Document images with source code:
↓↓↓

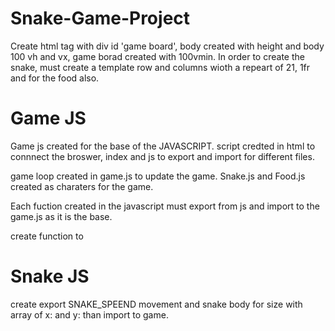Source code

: # Snake-Game-Project
Create html tag with div id 'game board', body created with height and body 100 vh and vx, game borad created with 100vmin. In order to create the snake, must create a template row and columns wioth a repeart of 21, 1fr and for the food also.
# Game JS
Game js created for the base of the JAVASCRIPT. script credted in html to connnect the broswer, index and js to export and import for different files.

game loop created in game.js to update the game. Snake.js and Food.js created as charaters for the game.

Each fuction created in the javascript must export from js and import to the game.js as it is the base.

create function to

# Snake JS
create export SNAKE_SPEEND movement and snake body for size with array of x: and y: than import to game.


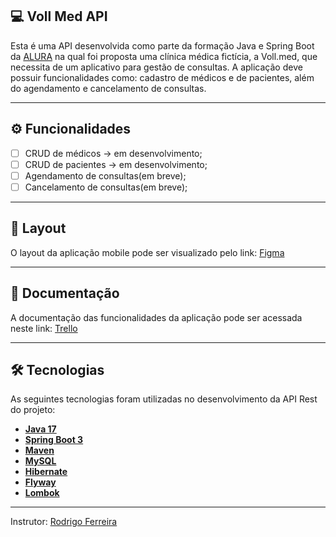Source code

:## 💻 Voll Med API

Esta é uma API desenvolvida como parte da formação Java e Spring Boot da  [ALURA](https://www.alura.com.br) na qual foi proposta uma clínica médica fictícia, a Voll.med, que necessita de um aplicativo para gestão 
de consultas. A aplicação deve possuir funcionalidades como: cadastro de médicos e de pacientes, além do agendamento e cancelamento de consultas.

---

## ⚙️ Funcionalidades

- [ ] CRUD de médicos -> em desenvolvimento;
- [ ] CRUD de pacientes -> em desenvolvimento;
- [ ] Agendamento de consultas(em breve);
- [ ] Cancelamento de consultas(em breve);

---

## 🎨 Layout

O layout da aplicação mobile pode ser visualizado pelo link: <a href="https://www.figma.com/file/N4CgpJqsg7gjbKuDmra3EV/Voll.med">Figma</a>

---

## 📄 Documentação

A documentação das funcionalidades da aplicação pode ser acessada neste link: <a href="https://trello.com/b/O0lGCsKb/api-voll-med">Trello</a>

---

## 🛠 Tecnologias

As seguintes tecnologias foram utilizadas no desenvolvimento da API Rest do projeto:

- **[Java 17](https://www.oracle.com/java)**
- **[Spring Boot 3](https://spring.io/projects/spring-boot)**
- **[Maven](https://maven.apache.org)**
- **[MySQL](https://www.mysql.com)**
- **[Hibernate](https://hibernate.org)**
- **[Flyway](https://flywaydb.org)**
- **[Lombok](https://projectlombok.org)**

---

Instrutor: [Rodrigo Ferreira](https://cursos.alura.com.br/user/rodrigo-ferreira)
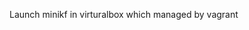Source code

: <!--
 * @Author: clingxin
 * @Date: 2021-05-28 19:34:16
 * @LastEditors: clingxin
 * @LastEditTime: 2021-05-28 19:35:11
 * @FilePath: /vagrant/README.md
-->
Launch minikf in virturalbox which managed by vagrant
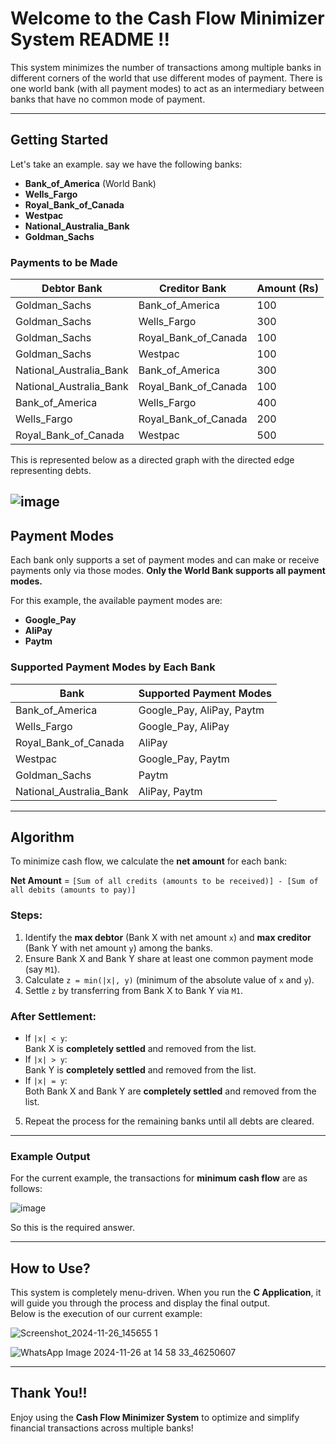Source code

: # Welcome to the Cash Flow Minimizer System README !!

This system minimizes the number of transactions among multiple banks in different corners of the world that use different modes of payment. There is one world bank (with all payment modes) to act as an intermediary between banks that have no common mode of payment.

---

## Getting Started

Let's take an example. say we have the following banks:

- **Bank_of_America** (World Bank)
- **Wells_Fargo**
- **Royal_Bank_of_Canada**
- **Westpac**
- **National_Australia_Bank**
- **Goldman_Sachs**

### Payments to be Made

| Debtor Bank                 | Creditor Bank            | Amount (Rs) |
|-----------------------------|--------------------------|-------------|
| Goldman_Sachs              | Bank_of_America         | 100         |
| Goldman_Sachs              | Wells_Fargo             | 300         |
| Goldman_Sachs              | Royal_Bank_of_Canada    | 100         |
| Goldman_Sachs              | Westpac                 | 100         |
| National_Australia_Bank    | Bank_of_America         | 300         |
| National_Australia_Bank    | Royal_Bank_of_Canada    | 100         |
| Bank_of_America            | Wells_Fargo             | 400         |
| Wells_Fargo                | Royal_Bank_of_Canada    | 200         |
| Royal_Bank_of_Canada       | Westpac                 | 500         |

This is represented below as a directed graph with the directed edge representing debts.

![image](https://github.com/user-attachments/assets/632b6449-53e3-48d2-aedd-0a1359b641fb)
---

## Payment Modes

Each bank only supports a set of payment modes and can make or receive payments only via those modes. **Only the World Bank supports all payment modes.**

For this example, the available payment modes are:

- **Google_Pay**
- **AliPay**
- **Paytm**

### Supported Payment Modes by Each Bank

| Bank                       | Supported Payment Modes           |
|----------------------------|------------------------------------|
| Bank_of_America            | Google_Pay, AliPay, Paytm         |
| Wells_Fargo                | Google_Pay, AliPay                |
| Royal_Bank_of_Canada       | AliPay                            |
| Westpac                    | Google_Pay, Paytm                 |
| Goldman_Sachs              | Paytm                             |
| National_Australia_Bank    | AliPay, Paytm                     |

---

## Algorithm

To minimize cash flow, we calculate the **net amount** for each bank:

**Net Amount** = `[Sum of all credits (amounts to be received)] - [Sum of all debits (amounts to pay)]`

### Steps:

1. Identify the **max debtor** (Bank X with net amount `x`) and **max creditor** (Bank Y with net amount `y`) among the banks.  
2. Ensure Bank X and Bank Y share at least one common payment mode (say `M1`).  
3. Calculate `z = min(|x|, y)` (minimum of the absolute value of `x` and `y`).  
4. Settle `z` by transferring from Bank X to Bank Y via `M1`.  

### After Settlement:

- If `|x| < y`:  
  Bank X is **completely settled** and removed from the list.  
- If `|x| > y`:  
  Bank Y is **completely settled** and removed from the list.  
- If `|x| = y`:  
  Both Bank X and Bank Y are **completely settled** and removed from the list.

5. Repeat the process for the remaining banks until all debts are cleared.

---

### Example Output

For the current example, the transactions for **minimum cash flow** are as follows:

![image](https://github.com/user-attachments/assets/b2846649-da1a-41f0-bb2e-ad61846bfb8b)

So this is the required answer.

---

## How to Use?

This system is completely menu-driven. When you run the **C Application**, it will guide you through the process and display the final output.  
Below is the execution of our current example:

![Screenshot_2024-11-26_145655 1](https://github.com/user-attachments/assets/a0dc78c2-5e93-4b67-8400-7794123374a5)

![WhatsApp Image 2024-11-26 at 14 58 33_46250607](https://github.com/user-attachments/assets/048bd076-ad7d-4fa2-98f7-9ce5eb43e344)


---

## Thank You!!

Enjoy using the **Cash Flow Minimizer System** to optimize and simplify financial transactions across multiple banks!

↑↑↑

EXERCISE AIM: Take the lines above from the top of the records through the one with "Game js created" and repeat them exactly, without any pictures.

RESULT BELOW:
Source code

: # Snake-Game-Project
Create html tag with div id 'game board', body created with height and body 100 vh and vx, game borad created with 100vmin. In order to create the snake, must create a template row and columns wioth a repeart of 21, 1fr and for the food also.
# Game JS
Game js created for the base of the JAVASCRIPT. script credted in html to connnect the broswer, index and js to export and import for different files.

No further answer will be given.